* [GIVEN RECORDS]:
————
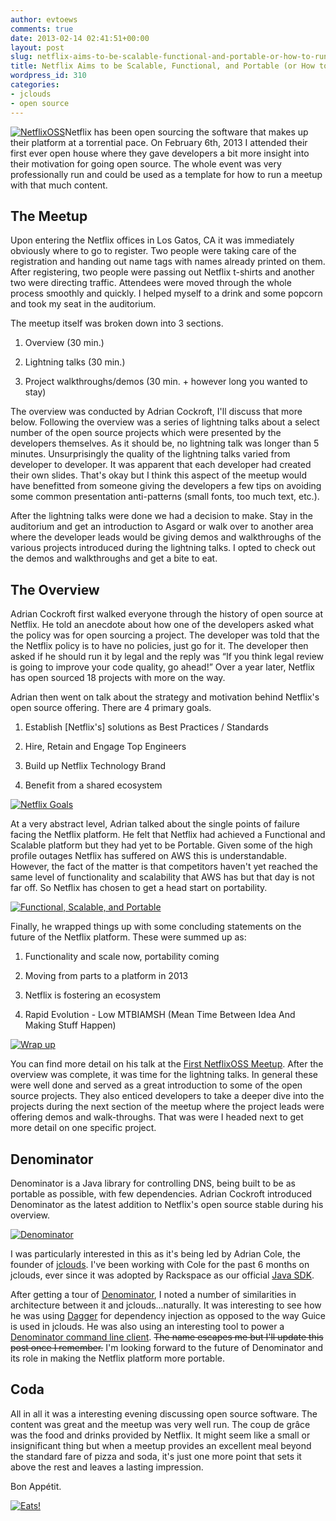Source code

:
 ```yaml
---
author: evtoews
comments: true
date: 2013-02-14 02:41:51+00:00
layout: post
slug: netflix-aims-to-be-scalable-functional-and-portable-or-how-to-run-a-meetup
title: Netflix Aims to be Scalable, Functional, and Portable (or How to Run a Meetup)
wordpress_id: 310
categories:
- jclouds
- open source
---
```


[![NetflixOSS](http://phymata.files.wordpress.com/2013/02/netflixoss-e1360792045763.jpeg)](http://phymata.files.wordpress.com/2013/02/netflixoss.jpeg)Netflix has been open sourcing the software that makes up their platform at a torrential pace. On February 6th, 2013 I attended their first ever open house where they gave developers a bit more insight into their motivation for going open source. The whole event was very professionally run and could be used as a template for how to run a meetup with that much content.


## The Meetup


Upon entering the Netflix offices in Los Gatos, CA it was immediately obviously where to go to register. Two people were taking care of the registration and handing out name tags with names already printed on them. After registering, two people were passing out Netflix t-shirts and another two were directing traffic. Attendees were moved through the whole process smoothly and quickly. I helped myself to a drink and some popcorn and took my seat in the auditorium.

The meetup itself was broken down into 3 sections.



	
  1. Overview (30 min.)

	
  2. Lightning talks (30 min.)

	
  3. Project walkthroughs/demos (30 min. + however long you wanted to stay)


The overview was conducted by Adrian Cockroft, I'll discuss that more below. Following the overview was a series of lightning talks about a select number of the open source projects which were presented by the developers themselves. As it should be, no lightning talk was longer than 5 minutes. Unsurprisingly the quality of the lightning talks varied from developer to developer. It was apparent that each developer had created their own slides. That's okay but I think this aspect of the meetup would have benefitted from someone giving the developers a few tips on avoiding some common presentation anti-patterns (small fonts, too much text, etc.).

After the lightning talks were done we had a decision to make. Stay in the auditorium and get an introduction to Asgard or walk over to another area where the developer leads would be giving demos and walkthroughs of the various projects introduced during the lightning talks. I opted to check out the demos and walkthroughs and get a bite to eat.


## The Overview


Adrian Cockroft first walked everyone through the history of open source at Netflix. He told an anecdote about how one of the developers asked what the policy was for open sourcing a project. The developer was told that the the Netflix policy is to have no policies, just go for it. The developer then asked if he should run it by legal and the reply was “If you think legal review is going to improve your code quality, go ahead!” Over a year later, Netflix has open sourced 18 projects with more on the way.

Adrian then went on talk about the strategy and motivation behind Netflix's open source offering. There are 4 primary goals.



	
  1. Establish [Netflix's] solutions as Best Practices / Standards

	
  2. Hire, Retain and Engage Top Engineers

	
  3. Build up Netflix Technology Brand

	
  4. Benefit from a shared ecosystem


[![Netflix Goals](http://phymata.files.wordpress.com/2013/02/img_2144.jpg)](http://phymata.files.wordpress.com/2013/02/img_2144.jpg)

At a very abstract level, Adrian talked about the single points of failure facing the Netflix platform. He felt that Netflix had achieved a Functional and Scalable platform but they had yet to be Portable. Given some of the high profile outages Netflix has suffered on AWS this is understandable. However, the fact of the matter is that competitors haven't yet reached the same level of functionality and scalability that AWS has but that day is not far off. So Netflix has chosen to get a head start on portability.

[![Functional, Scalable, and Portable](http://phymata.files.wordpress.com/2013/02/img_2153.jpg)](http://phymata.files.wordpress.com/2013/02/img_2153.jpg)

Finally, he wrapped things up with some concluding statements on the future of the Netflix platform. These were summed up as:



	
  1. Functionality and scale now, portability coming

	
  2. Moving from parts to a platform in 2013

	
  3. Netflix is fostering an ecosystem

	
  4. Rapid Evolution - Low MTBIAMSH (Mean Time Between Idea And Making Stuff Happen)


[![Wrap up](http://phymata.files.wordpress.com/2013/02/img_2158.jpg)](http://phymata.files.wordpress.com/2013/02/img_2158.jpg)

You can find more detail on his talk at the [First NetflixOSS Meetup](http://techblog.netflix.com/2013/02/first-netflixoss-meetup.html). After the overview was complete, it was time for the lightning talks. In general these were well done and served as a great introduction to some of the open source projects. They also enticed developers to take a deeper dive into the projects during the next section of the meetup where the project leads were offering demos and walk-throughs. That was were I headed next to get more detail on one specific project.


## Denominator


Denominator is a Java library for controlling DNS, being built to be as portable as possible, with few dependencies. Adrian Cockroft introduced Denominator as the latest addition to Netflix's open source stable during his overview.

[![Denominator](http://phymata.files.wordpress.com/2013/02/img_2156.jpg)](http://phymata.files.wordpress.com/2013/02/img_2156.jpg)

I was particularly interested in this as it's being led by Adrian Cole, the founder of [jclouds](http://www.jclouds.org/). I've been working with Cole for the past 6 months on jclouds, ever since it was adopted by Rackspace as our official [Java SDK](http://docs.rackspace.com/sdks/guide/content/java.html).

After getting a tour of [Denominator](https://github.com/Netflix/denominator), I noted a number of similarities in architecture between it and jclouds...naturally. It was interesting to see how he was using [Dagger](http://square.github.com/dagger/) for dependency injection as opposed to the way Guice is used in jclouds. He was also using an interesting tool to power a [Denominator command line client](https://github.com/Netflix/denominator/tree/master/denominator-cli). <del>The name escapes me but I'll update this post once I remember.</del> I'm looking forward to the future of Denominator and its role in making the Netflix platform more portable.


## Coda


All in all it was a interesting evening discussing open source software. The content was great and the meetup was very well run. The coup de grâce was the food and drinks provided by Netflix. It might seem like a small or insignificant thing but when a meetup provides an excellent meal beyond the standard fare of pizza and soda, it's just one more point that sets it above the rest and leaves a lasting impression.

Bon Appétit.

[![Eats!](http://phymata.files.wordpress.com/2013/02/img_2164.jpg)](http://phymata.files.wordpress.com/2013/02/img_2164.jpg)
————
* [EXERCISE DESCRIPTION]: Scan the records above for the string "ecosystem", then select every line that holds it.

* [RESULT]:
  4. Benefit from a shared ecosystem
  3. Netflix is fostering an ecosystem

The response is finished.